▶ _What you need to do_:
Copy exactly the stretch of data below from the line with "later chapters. \\" through the line with "DRAWING A GRAPHIC", including both of those lines.

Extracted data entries
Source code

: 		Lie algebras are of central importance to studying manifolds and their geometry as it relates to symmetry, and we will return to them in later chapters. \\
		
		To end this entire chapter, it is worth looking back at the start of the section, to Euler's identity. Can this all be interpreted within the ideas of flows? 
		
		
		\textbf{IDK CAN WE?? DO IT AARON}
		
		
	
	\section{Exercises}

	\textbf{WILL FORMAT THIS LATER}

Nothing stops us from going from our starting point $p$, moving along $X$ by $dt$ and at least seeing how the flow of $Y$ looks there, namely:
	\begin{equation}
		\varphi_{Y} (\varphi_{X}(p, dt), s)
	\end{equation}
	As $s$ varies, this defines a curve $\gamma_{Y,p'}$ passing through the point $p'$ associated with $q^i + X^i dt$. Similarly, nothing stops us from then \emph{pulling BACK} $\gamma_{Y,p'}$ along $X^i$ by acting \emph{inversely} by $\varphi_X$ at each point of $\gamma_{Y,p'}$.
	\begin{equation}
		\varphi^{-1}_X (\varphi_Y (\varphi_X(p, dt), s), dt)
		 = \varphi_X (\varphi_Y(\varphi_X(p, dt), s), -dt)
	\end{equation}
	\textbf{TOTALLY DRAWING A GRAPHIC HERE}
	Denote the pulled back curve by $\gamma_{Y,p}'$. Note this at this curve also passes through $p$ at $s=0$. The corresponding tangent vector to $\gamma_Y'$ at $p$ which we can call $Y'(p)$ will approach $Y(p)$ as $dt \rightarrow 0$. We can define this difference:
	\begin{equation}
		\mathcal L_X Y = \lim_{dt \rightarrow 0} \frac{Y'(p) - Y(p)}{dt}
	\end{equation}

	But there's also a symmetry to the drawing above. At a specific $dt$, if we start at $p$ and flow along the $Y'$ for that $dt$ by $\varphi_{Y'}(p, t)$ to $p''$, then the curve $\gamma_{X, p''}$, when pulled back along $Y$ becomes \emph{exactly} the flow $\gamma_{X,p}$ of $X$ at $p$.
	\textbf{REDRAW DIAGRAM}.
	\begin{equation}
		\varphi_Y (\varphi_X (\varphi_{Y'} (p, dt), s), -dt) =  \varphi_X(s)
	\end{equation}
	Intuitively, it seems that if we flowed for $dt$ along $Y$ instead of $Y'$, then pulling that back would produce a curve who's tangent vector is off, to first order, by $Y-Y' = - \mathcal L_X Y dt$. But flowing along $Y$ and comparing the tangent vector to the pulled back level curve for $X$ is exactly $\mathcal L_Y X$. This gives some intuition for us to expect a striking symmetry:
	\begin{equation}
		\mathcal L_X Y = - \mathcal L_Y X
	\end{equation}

▶ _Task output_:
: 		Lie algebras are of central importance to studying manifolds and their geometry as it relates to symmetry, and we will return to them in later chapters. \\
		
		To end this entire chapter, it is worth looking back at the start of the section, to Euler's identity. Can this all be interpreted within the ideas of flows? 
		
		
		\textbf{IDK CAN WE?? DO IT AARON}
		
		
	
	\section{Exercises}

	\textbf{WILL FORMAT THIS LATER}

Nothing stops us from going from our starting point $p$, moving along $X$ by $dt$ and at least seeing how the flow of $Y$ looks there, namely:
	\begin{equation}
		\varphi_{Y} (\varphi_{X}(p, dt), s)
	\end{equation}
	As $s$ varies, this defines a curve $\gamma_{Y,p'}$ passing through the point $p'$ associated with $q^i + X^i dt$. Similarly, nothing stops us from then \emph{pulling BACK} $\gamma_{Y,p'}$ along $X^i$ by acting \emph{inversely} by $\varphi_X$ at each point of $\gamma_{Y,p'}$.
	\begin{equation}
		\varphi^{-1}_X (\varphi_Y (\varphi_X(p, dt), s), dt)
		 = \varphi_X (\varphi_Y(\varphi_X(p, dt), s), -dt)
	\end{equation}
	\textbf{TOTALLY DRAWING A GRAPHIC HERE}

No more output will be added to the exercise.